The Wisconsin Supreme Court took a different tack:
Courts tread carefully when considering a claim of frivolous action, for the "ingenuity, foresightedness and competency of the bar must be encouraged and not stifled." ... the circuit court is to consider each of the alternative possibilities of a good faith argument, that is, was the existing law ready for an extension, modification or reversal. If the law is not ready for an extension, modification or reversal, the court is to consider whether the argument consider whether the argument for the change was made in good faith.
The Supreme Court then ruled that because one claim was valid -- the property loss claim -- and because the intentional infliction claim was properly brought, and because the argument for negligent infliction of emotional distress was done in good faith (Rabideau "adequately defended her position" in briefs and arguments), that, too, wasn't in bad faith.
The bottom line?
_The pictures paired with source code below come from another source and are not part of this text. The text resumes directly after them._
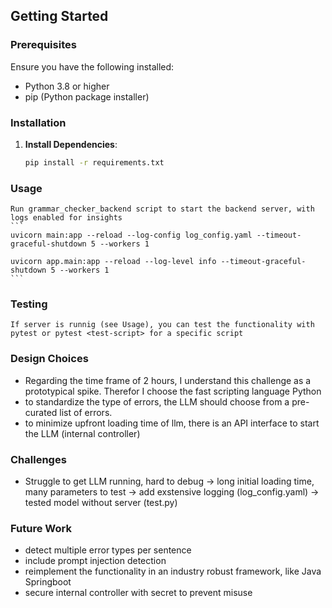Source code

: ## Getting Started

### Prerequisites

Ensure you have the following installed:

- Python 3.8 or higher
- pip (Python package installer)

### Installation

1. **Install Dependencies**:
    ```sh
    pip install -r requirements.txt
    ```

### Usage
    Run grammar_checker_backend script to start the backend server, with logs enabled for insights
    ```
    uvicorn main:app --reload --log-config log_config.yaml --timeout-graceful-shutdown 5 --workers 1

    uvicorn app.main:app --reload --log-level info --timeout-graceful-shutdown 5 --workers 1
    ```


### Testing
    If server is runnig (see Usage), you can test the functionality with pytest or pytest <test-script> for a specific script 

### Design Choices

- Regarding the time frame of 2 hours, I understand this challenge as a prototypical spike. Therefor I choose the fast scripting language Python  
- to standardize the type of errors, the LLM should choose from a pre-curated list of errors.  
- to minimize upfront loading time of llm, there is an API interface to start the LLM (internal controller) 

### Challenges

- Struggle to get LLM running, hard to debug -> long initial loading time, many parameters to test 
    -> add exstensive logging (log_config.yaml)
    -> tested model without server (test.py)


### Future Work

- detect multiple error types per sentence
- include prompt injection detection
- reimplement the functionality in an industry robust framework, like Java Springboot
- secure internal controller with secret to prevent misuse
Rabideau brought three claims -- premised on a brief allegation. One of those claims was almost entirely new, and barred by public policy. The other ultimately was dismissed for lack of evidence. The third would have resulted in perhaps nominal damages at best.
But none of it was frivolous, according to the Wisconsin Supreme Court. Rabideau's claims, which were barred by public policy and failed for lack of evidence and were nominal in amount, were not frivolous.
After Rabideau, it should be a rare claim, indeed, that is found to be frivolous. And if frivolous claims are rare, it should be equally rare to see lawyers arguing that a claim was frivolous -- so section 802.05 motions should be equally rare.
I doubt they will be, as lawyers find it all too easy to make threats of frivolousness and those threats are themselves rarely punished or litigated -- but I can hope.